Geremia 2,32 - Uscì dal Crocifisso risorto il vigore, sulla Vergine agì quanto basta per entrare in tutti nel mondo. Legata al Signore sentiranno i viventi che fu il Risorto il vigore a recarle. Con gli apostoli è nei giorni la Madre dell'Unigenito, è inviata ai viventi con le Scritture.

Geremia 2,33 - La Madre che uscì dal Crocefisso gli stava nel cuore, dentro fu per la via. Tutti (quelli) che cercano amore entrano in cammino. Per lo splendore le centinaia tutte rigenera, il peccare finisce, l'insegnamento del Crocifisso è a venire, aiuta i fiacchi con la forza della rettitudine.

Geremia 2,34 - Anche dentro i retti apostoli il soffio ci fu della rettitudine. Inviati ai viventi scesero desiderosi d'aiutarli. Dai viventi l'angelo superbo portavano a finire. l Padre erano riportati dagli apostoli in forza dell'acqua. Il serpente il Padre dai viventi strappava. Corpi puri si rialzavano che venivano a essere nella vita retti essendo il maledetto che si nascondeva guizzato fuori.

Geremia 2,35 - E finita l'origine del ribelle così sono puri completamente essendo stata dall'Unico la rettitudine riaccesa dentro che all'origine col soffio portò. La vita nei viventi degli angeli sarà a rientrare. Per l'energia figli illuminati col soffio nei cuori dell'Unico li riporta. Tutti con la rettitudine dell'Innalzato per la parola della sposa, fratelli, per amore vengono a essere.

Geremia 2,36 - I viventi entreranno nel Crocifisso. Questi in potenza sarà. Le centinaia libere dei risorti ad abitare nel Crocifisso verranno. Per la via da cui la rettitudine scorse con l'acqua i viventi vivi saliranno nel corpo che fu tra i morti. Dentro al Risorto staranno così felici ad abitare i risorti, puri, all'Unigenito simili, con i corpi.

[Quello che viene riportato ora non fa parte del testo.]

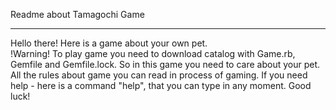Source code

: Readme about Tamagochi Game
__________________________
Hello there! Here is a game about your own pet.  
!Warning! To play game you need to download catalog with Game.rb, Gemfile and Gemfile.lock.
So in this game you need to care about your pet. All the rules about game you can read in
process of gaming. If you need help - here is a command "help", that you can type in any
moment. Good luck!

Geremia 2,37 - Beneficati vennero questi nel mondo. Dalla croce giù dell'Unico fu a recare nell'esistenza a sufficienza la rettitudine dall'innalzato corpo. Per primo, risorto dalla rettitudine, così fu. Nei viventi dell'Unico la vita fu. La perversità che abita nei viventi dentro al cuore racchiusa sarà ad ardere col serpente. Verrà arrostito chi s'era nascosto. Sarà il serpente a uscire dai viventi.